Rendered images with source text
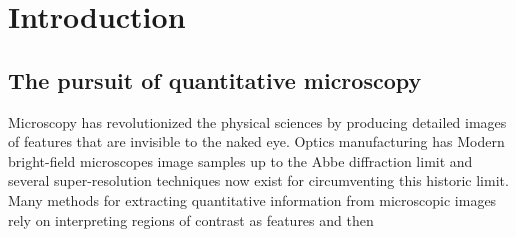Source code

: \chapter{Introduction}
\label{ch:intro}









\section{The pursuit of quantitative microscopy}

Microscopy has revolutionized the physical sciences by producing
detailed images of features that are invisible to the naked eye.
Optics manufacturing has 
Modern bright-field microscopes image samples up to the
Abbe diffraction limit \cite{abbe1873}
and several super-resolution techniques now exist for
circumventing this historic limit.
Many methods for extracting
quantitative information from microscopic images rely
on interpreting regions of contrast as features and
then 


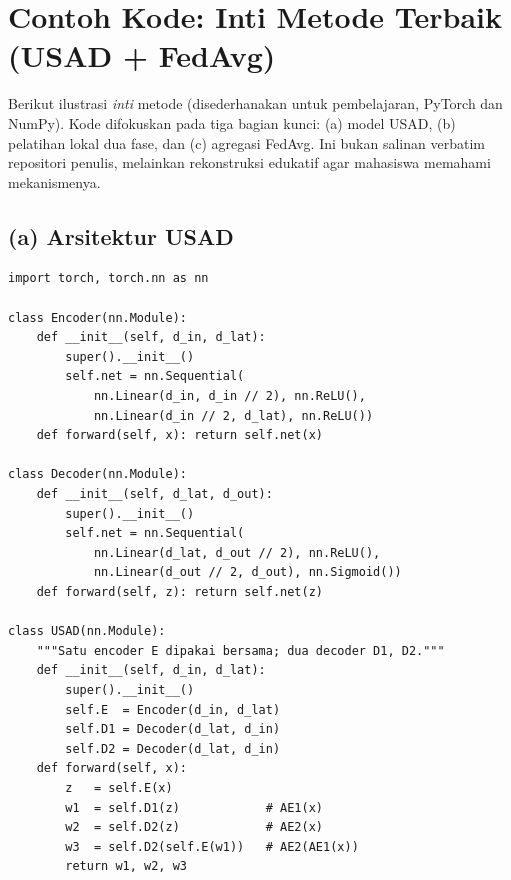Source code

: \documentclass[11pt,a4paper]{article}
\begin{document}
\section{Contoh Kode: Inti Metode Terbaik (USAD + FedAvg)}

Berikut ilustrasi \emph{inti} metode (disederhanakan untuk pembelajaran, PyTorch
dan NumPy). Kode difokuskan pada tiga bagian kunci: (a) model USAD, (b)
pelatihan lokal dua fase, dan (c) agregasi FedAvg. Ini bukan salinan verbatim
repositori penulis, melainkan rekonstruksi edukatif agar mahasiswa memahami
mekanismenya.

\subsection{(a) Arsitektur USAD}
\begin{lstlisting}[style=py,caption={Encoder bersama + dua decoder (USAD).}]
import torch, torch.nn as nn

class Encoder(nn.Module):
    def __init__(self, d_in, d_lat):
        super().__init__()
        self.net = nn.Sequential(
            nn.Linear(d_in, d_in // 2), nn.ReLU(),
            nn.Linear(d_in // 2, d_lat), nn.ReLU())
    def forward(self, x): return self.net(x)

class Decoder(nn.Module):
    def __init__(self, d_lat, d_out):
        super().__init__()
        self.net = nn.Sequential(
            nn.Linear(d_lat, d_out // 2), nn.ReLU(),
            nn.Linear(d_out // 2, d_out), nn.Sigmoid())
    def forward(self, z): return self.net(z)

class USAD(nn.Module):
    """Satu encoder E dipakai bersama; dua decoder D1, D2."""
    def __init__(self, d_in, d_lat):
        super().__init__()
        self.E  = Encoder(d_in, d_lat)
        self.D1 = Decoder(d_lat, d_in)
        self.D2 = Decoder(d_lat, d_in)
    def forward(self, x):
        z   = self.E(x)
        w1  = self.D1(z)            # AE1(x)
        w2  = self.D2(z)            # AE2(x)
        w3  = self.D2(self.E(w1))   # AE2(AE1(x))
        return w1, w2, w3
\end{lstlisting}
\end{document}
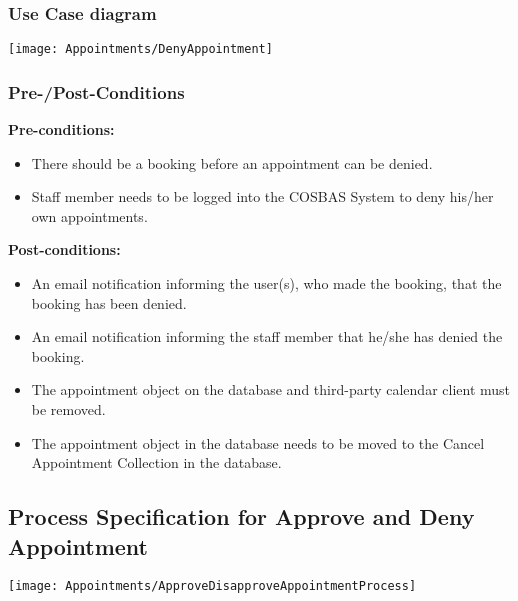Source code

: \subsubsection{Use Case diagram}
\texttt{[image: Appointments/DenyAppointment]}

\subsubsection{Pre-/Post-Conditions}\textbf{Pre-conditions:} 
	\begin{itemize}
		\item There should be a booking before an appointment can be denied.
		\item Staff member needs to be logged into the COSBAS System to deny his/her own appointments.
	\end{itemize}
\textbf{ Post-conditions:} 
	\begin{itemize}
		\item An email notification informing the user(s), who made the booking, that the booking has been denied.
		\item An email notification informing the staff member that he/she has denied the booking.
		\item The appointment object on the database and third-party calendar client must be removed.
		\item The appointment object in the database needs to be moved to the Cancel Appointment Collection in the database.
	\end{itemize}	

\subsection{Process Specification for Approve and Deny Appointment}
	\texttt{[image: Appointments/ApproveDisapproveAppointmentProcess]}	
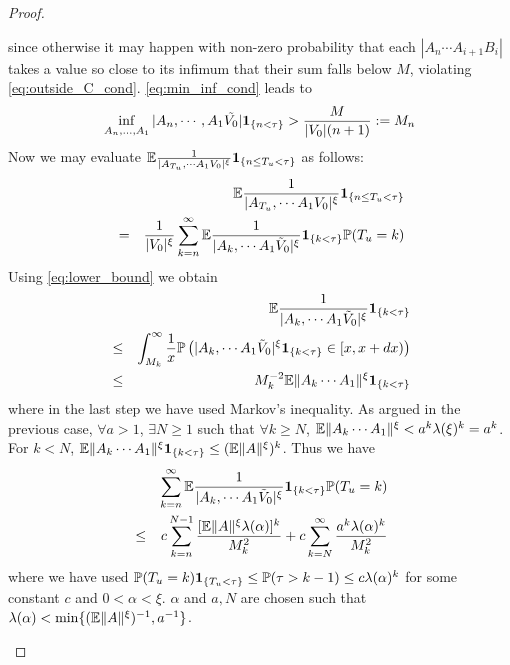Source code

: \documentclass{article}
\begin{document}
\begin{proof}
\begin{enumerate}
    since otherwise it may happen with non-zero probability that each
    $|A_n \cdots A_{i+1} B_i|$ takes a value so close to its infimum
    that their sum falls below $M$, violating
    \eqref{eq:outside_C_cond}. \eqref{eq:min_inf_cond} leads to
    \begin{equation}
      \inf_{A_n, \dots, A_1}|A_n, \cdots, A_1 \tilde{V_0}| \mathbf{1}_{\{n < \tau\}}
      > {M \over |V_0| (n+1)} := M_n \label{eq:lower_bound}
    \end{equation}
    Now we may evaluate $\mathbb{E} {1 \over |A_{T_u}, \cdots A_1
      V_0|^{\xi}}\mathbf{1}_{\{n \leq T_u < \tau\}}$ as
    follows:
    \begin{eqnarray*}
      && \mathbb{E} {1 \over |A_{T_u}, \cdots A_1 V_0|^\xi} \mathbf{1}_{\{n \leq T_u < \tau\}}\\
      &=& {1 \over |V_0|^{\xi}} \sum_{k=n}^\infty \mathbb{E} {1 \over |A_k,
        \cdots A_1 \tilde V_0|^{\xi}} \mathbf{1}_{\{k < \tau\}} \mathbb{P}(T_u = k)
    \end{eqnarray*}
    Using \eqref{eq:lower_bound} we obtain
    \begin{eqnarray*}
      && \mathbb{E} {1 \over |A_k, \cdots A_1 \tilde V_0|^{\xi}} \mathbf{1}_{\{k < \tau\}} \\
      &\leq& \int_{M_k}^\infty {1 \over x} \mathbb{P}\left(
        |A_k, \cdots A_1 \tilde V_0|^{\xi}\mathbf{1}_{\{k < \tau\}} \in [x, x+ dx)
      \right) \\
      &\leq& M_k^{-2} \mathbb{E} \|A_k \cdots A_1\|^\xi \mathbf{1}_{\{k < \tau\}}
    \end{eqnarray*}
    where in the last step we have used Markov's inequality. As argued
    in the previous case, $\forall a > 1$, $\exists N \geq 1$ such
    that $\forall k \geq N$, $\mathbb{E} \|A_k \cdots A_1\|^\xi < a^k
    \lambda(\xi)^k = a^k$. For $k < N$, $\mathbb{E} \|A_k \cdots A_1\|^\xi
    \mathbf{1}_{\{k < \tau\}} \leq (\mathbb{E}\|A\|^\xi)^k$. Thus we have
    \begin{eqnarray*}
      && \sum_{k=n}^\infty \mathbb{E} {1 \over |A_k, \cdots A_1 \tilde
        V_0|^{\xi}} \mathbf{1}_{\{k < \tau\}} \mathbb{P}(T_u = k) \\
      &\leq& c \sum_{k=n}^{N-1} {
        [\mathbb{E} \|A\|^\xi \lambda(\alpha)]^k
        \over M_k^2
      } + c \sum_{k=N}^\infty {
        a^k \lambda(\alpha)^k
        \over M_k^2
      }
    \end{eqnarray*}
    where we have used $\mathbb{P}(T_u = k)\mathbf{1}_{\{T_u < \tau\}} \leq \mathbb{P}(\tau > k-1)
    \leq c \lambda(\alpha)^k$ for some constant $c$ and $0 < \alpha <
    \xi$. $\alpha$ and $a, N$ are chosen such that $\lambda(\alpha) < \min\{(\mathbb{E}
    \|A\|^\xi)^{-1}, a^{-1}\}$.
  \end{enumerate}
\end{proof}




\end{document}
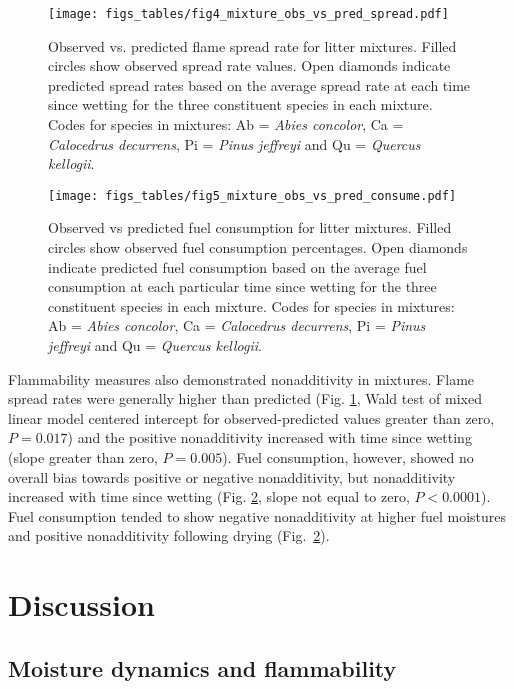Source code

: \documentclass[letterpaper,12pt]{article}
\begin{document}
\begin{figure}
  \centering
\texttt{[image: figs\_tables/fig4\_mixture\_obs\_vs\_pred\_spread.pdf]}
\caption{Observed vs. predicted flame spread rate for litter mixtures. Filled
  circles show observed spread rate values. Open diamonds indicate predicted
  spread rates based on the average spread rate at each time since wetting for
  the three constituent species in each mixture. Codes for species in mixtures:
  Ab = \emph{Abies concolor}, Ca = \emph{Calocedrus decurrens}, Pi =
  \emph{Pinus jeffreyi} and Qu = \emph{Quercus kellogii}.}
  \label{fig:mixture_obs_pred_spread}
\end{figure}


\begin{figure}
  \centering
\texttt{[image: figs\_tables/fig5\_mixture\_obs\_vs\_pred\_consume.pdf]}
\caption{Observed vs predicted fuel consumption for litter mixtures. Filled
  circles show observed fuel consumption percentages. Open diamonds indicate
  predicted fuel consumption based on the average fuel consumption at each
  particular time since wetting for the three constituent species in each
  mixture. Codes for species in mixtures: Ab = \emph{Abies concolor}, Ca =
  \emph{Calocedrus decurrens}, Pi = \emph{Pinus jeffreyi} and Qu =
  \emph{Quercus kellogii}.}
  \label{fig:mixture_obs_pred_consume}
\end{figure}


Flammability measures also demonstrated nonadditivity in mixtures. Flame spread
rates were generally higher than predicted (Fig.
\ref{fig:mixture_obs_pred_spread}, Wald test of mixed linear model centered
intercept for observed-predicted values greater than zero, $P = 0.017$) and the
positive nonadditivity increased with time since wetting (slope greater than
zero, $P = 0.005$). Fuel consumption, however, showed no overall bias towards
positive or negative nonadditivity, but nonadditivity increased with time since
wetting (Fig. \ref{fig:mixture_obs_pred_consume}, slope not equal to zero,
$P < 0.0001$). Fuel consumption tended to show negative nonadditivity at higher
fuel moistures and positive nonadditivity following drying
(Fig.~\ref{fig:mixture_obs_pred_consume}).


\section*{Discussion}

\subsection*{Moisture dynamics and flammability}
\end{document}
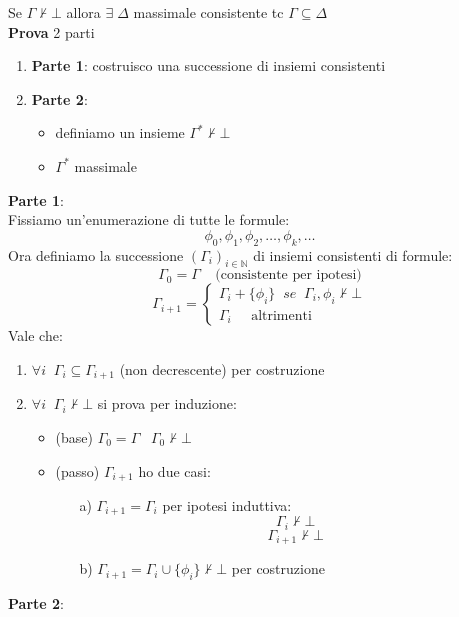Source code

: \documentclass{article}
\theoremstyle{break}
\theoremstyle{break}
\theoremstyle{break}
\theoremstyle{break}
\begin{document}
Se \( \Gamma \not\vdash \bot \) allora \( \exists \; \Delta \) massimale consistente tc
\( \Gamma \subseteq \Delta \)\\
\textbf{Prova} 2 parti
\begin{enumerate}
  \item \textbf{Parte 1}: costruisco una successione di insiemi consistenti
  \item \textbf{Parte 2}: 
    \begin{itemize}
      \item definiamo un insieme \( \Gamma^* \not\vdash \bot \)
        \item \( \Gamma^* \) massimale 
    \end{itemize}
\end{enumerate}
\textbf{Parte 1}:\\
Fissiamo un'enumerazione di tutte le formule:
\[
\phi_0, \phi_1, \phi_2, \ldots, \phi_k, \ldots
\] 
Ora definiamo la successione \( (\Gamma_i)_{i \in \mathbb{N}} \) di insiemi consistenti di formule:
\[
\Gamma_0 = \Gamma\;\;\;\; \text{(consistente per ipotesi)}
\] 
\[
  \Gamma_{i+1} = \begin{cases}
    \Gamma_i + \{\phi_i\}\;\;se\;\; \Gamma_i,\phi_i \not\vdash \bot \\
    \Gamma_i\;\;\;\;\; \text{altrimenti}
  \end{cases}
\]  
Vale che:
\begin{enumerate}
  \item \( \forall i \;\; \Gamma_i \subseteq \Gamma_{i+1} \) (non decrescente) per costruzione
  \item \( \forall i\;\; \Gamma_i \not\vdash \bot \) si prova per induzione:
    \begin{itemize}
      \item (base) \( \Gamma_0 = \Gamma \;\;\; \Gamma_0 \not\vdash \bot \) 
      \item (passo) \( \Gamma_{i+1} \) ho due casi:
        \begin{enumerate}
          \item[a)] \( \Gamma_{i+1} = \Gamma_i \) per ipotesi induttiva:
            \[ \Gamma_i \not\vdash \bot \]
            \[
              \Gamma_{i+1} \not\vdash \bot
            \] 
        \item[b)] \( \Gamma_{i+1} = \Gamma_i \cup \{\phi_i\} \not\vdash \bot \) per costruzione
        \end{enumerate}
    \end{itemize}
\end{enumerate}
\textbf{Parte 2}:\\
\end{document}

#### Exercise requirements
Take each line above that holds the string "limit" and copy it.

#### Completed exercise
Abbe diffraction limit \cite{abbe1873}
circumventing this historic limit.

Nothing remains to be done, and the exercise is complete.